--- Data ---
=== Section Start ===

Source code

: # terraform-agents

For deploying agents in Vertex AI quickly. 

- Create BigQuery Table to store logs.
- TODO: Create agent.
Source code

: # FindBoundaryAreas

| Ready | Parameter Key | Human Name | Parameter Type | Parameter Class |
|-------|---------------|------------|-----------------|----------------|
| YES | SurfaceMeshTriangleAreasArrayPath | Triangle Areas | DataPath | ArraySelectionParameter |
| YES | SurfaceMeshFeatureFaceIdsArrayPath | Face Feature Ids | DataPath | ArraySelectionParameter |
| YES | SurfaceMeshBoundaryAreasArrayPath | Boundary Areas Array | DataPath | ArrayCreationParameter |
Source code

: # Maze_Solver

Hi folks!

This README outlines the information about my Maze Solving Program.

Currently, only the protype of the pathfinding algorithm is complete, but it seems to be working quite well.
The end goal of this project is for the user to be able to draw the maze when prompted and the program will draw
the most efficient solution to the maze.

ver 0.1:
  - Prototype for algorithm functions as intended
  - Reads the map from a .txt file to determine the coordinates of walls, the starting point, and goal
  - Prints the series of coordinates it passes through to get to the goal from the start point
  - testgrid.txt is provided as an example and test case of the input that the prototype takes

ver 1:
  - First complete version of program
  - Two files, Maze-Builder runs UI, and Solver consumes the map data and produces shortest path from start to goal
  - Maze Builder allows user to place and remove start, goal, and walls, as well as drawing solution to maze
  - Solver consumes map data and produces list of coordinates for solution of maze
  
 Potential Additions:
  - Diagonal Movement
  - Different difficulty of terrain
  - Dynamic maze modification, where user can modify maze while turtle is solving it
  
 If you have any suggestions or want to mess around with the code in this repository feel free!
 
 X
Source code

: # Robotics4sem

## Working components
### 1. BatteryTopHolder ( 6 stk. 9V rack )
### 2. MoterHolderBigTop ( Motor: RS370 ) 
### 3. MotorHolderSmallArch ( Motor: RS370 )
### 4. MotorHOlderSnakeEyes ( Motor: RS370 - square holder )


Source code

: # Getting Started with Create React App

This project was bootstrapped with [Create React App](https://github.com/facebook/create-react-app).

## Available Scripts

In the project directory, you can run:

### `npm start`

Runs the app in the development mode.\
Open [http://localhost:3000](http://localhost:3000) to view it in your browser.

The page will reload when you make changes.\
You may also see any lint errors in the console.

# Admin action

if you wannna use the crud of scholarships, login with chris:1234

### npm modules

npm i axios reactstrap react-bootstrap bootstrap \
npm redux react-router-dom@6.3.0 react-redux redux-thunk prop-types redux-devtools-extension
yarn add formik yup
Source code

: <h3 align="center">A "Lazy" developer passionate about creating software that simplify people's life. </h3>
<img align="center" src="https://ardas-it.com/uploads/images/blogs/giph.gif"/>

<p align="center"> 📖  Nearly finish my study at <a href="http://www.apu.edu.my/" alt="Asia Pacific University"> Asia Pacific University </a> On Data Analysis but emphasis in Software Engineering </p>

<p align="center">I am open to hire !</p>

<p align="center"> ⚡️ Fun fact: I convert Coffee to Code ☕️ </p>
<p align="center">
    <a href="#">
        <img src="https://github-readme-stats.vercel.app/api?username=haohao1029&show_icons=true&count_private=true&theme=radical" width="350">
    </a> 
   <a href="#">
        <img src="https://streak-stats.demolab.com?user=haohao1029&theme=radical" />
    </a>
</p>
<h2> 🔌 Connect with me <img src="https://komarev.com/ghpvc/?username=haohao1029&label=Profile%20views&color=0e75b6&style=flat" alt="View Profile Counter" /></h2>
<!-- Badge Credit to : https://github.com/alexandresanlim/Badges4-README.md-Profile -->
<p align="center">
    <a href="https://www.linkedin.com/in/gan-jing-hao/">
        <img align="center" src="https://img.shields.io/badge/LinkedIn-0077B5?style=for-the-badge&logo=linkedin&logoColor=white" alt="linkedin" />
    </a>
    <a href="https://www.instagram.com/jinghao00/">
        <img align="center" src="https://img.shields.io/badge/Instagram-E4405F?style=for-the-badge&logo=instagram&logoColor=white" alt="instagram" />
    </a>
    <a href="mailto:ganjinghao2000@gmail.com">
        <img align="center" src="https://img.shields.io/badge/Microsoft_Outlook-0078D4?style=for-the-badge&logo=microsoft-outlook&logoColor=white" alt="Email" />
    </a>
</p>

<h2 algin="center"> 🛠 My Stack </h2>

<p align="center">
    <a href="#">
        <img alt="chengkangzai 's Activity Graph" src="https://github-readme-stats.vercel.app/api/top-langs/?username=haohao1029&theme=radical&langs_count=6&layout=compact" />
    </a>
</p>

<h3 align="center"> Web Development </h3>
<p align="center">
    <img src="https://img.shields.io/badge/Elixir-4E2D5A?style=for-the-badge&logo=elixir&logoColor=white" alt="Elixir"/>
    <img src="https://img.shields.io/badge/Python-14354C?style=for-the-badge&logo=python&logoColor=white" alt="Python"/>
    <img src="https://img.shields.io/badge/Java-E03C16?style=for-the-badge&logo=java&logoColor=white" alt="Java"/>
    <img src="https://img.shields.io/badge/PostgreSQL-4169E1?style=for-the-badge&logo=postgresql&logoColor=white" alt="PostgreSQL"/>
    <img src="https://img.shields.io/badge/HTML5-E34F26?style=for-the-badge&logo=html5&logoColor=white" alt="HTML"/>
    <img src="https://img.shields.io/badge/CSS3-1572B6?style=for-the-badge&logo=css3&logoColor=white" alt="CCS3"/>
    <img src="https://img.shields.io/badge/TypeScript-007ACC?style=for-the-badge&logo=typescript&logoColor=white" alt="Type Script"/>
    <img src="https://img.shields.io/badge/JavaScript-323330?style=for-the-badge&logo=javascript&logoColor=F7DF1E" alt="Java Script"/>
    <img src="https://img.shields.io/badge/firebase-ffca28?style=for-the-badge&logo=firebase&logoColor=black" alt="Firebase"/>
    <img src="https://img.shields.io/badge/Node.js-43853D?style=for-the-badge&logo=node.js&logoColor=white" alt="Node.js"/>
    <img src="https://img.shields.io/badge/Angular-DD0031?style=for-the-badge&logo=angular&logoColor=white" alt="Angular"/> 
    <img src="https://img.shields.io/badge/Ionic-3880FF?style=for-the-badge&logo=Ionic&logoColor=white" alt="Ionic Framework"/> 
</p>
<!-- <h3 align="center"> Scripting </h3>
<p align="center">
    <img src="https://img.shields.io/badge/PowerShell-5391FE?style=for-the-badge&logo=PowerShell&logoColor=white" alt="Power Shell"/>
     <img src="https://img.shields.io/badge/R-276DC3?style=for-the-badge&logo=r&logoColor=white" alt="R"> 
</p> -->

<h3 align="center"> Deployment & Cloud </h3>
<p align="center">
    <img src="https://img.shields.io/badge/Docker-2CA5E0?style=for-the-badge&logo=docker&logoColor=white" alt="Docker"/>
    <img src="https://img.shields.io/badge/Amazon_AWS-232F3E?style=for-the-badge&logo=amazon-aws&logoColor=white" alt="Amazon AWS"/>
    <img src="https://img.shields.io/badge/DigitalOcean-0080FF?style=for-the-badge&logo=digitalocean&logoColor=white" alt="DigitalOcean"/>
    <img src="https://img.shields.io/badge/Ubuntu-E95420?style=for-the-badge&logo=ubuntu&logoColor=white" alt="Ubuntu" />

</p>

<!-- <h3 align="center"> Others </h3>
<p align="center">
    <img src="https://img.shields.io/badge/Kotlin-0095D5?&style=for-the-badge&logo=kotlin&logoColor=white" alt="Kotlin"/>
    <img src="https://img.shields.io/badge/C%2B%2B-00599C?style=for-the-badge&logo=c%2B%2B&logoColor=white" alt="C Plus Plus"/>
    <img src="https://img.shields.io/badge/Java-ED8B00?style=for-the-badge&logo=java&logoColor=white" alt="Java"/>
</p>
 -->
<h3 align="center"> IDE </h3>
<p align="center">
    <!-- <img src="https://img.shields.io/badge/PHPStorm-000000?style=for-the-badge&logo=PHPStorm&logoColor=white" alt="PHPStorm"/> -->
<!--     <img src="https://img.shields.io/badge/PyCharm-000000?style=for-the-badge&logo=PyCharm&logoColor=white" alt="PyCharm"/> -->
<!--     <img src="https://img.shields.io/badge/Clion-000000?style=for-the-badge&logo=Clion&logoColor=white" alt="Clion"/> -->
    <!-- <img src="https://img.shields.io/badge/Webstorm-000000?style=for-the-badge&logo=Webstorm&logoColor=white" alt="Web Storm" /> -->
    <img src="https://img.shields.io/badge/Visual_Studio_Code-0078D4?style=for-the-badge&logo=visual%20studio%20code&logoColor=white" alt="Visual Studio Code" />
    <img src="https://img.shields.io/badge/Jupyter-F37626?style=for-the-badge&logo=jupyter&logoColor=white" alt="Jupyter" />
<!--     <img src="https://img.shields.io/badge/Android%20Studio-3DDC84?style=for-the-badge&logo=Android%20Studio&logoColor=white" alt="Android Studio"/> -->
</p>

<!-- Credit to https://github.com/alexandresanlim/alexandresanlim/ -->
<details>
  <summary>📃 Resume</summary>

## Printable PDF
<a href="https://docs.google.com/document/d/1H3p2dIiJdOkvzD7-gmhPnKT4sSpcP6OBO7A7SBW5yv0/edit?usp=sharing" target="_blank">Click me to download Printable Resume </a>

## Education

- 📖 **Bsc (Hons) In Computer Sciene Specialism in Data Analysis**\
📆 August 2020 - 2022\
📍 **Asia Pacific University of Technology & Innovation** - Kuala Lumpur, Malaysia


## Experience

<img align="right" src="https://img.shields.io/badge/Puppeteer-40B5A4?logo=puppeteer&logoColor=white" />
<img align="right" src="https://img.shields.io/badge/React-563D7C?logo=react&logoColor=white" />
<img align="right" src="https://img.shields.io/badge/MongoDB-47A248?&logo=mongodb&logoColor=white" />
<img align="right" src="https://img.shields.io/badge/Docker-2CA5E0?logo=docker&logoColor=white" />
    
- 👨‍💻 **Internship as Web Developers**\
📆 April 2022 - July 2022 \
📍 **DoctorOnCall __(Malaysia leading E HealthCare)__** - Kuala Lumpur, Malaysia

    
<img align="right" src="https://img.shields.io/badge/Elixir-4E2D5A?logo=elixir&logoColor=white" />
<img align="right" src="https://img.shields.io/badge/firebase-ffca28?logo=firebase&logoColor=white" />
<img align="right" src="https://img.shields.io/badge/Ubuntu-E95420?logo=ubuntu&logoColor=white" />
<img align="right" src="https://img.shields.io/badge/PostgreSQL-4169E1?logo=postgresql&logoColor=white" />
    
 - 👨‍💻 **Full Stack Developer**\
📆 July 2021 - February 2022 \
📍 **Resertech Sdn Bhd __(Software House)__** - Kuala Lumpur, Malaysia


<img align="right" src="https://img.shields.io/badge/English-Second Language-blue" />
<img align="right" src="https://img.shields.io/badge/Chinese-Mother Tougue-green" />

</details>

=== Section End ===

Would you please copy exactly the part of the entries above that begins at the line containing "Printable Resume </a>" and ends at the line containing "HealthCare)__** - Kuala Lumpur, Malaysia", both lines included?

<a href="https://docs.google.com/document/d/1H3p2dIiJdOkvzD7-gmhPnKT4sSpcP6OBO7A7SBW5yv0/edit?usp=sharing" target="_blank">Click me to download Printable Resume </a>

## Education

- 📖 **Bsc (Hons) In Computer Sciene Specialism in Data Analysis**\
📆 August 2020 - 2022\
📍 **Asia Pacific University of Technology & Innovation** - Kuala Lumpur, Malaysia


## Experience

<img align="right" src="https://img.shields.io/badge/Puppeteer-40B5A4?logo=puppeteer&logoColor=white" />
<img align="right" src="https://img.shields.io/badge/React-563D7C?logo=react&logoColor=white" />
<img align="right" src="https://img.shields.io/badge/MongoDB-47A248?&logo=mongodb&logoColor=white" />
<img align="right" src="https://img.shields.io/badge/Docker-2CA5E0?logo=docker&logoColor=white" />
    
- 👨‍💻 **Internship as Web Developers**\
📆 April 2022 - July 2022 \
📍 **DoctorOnCall __(Malaysia leading E HealthCare)__** - Kuala Lumpur, Malaysia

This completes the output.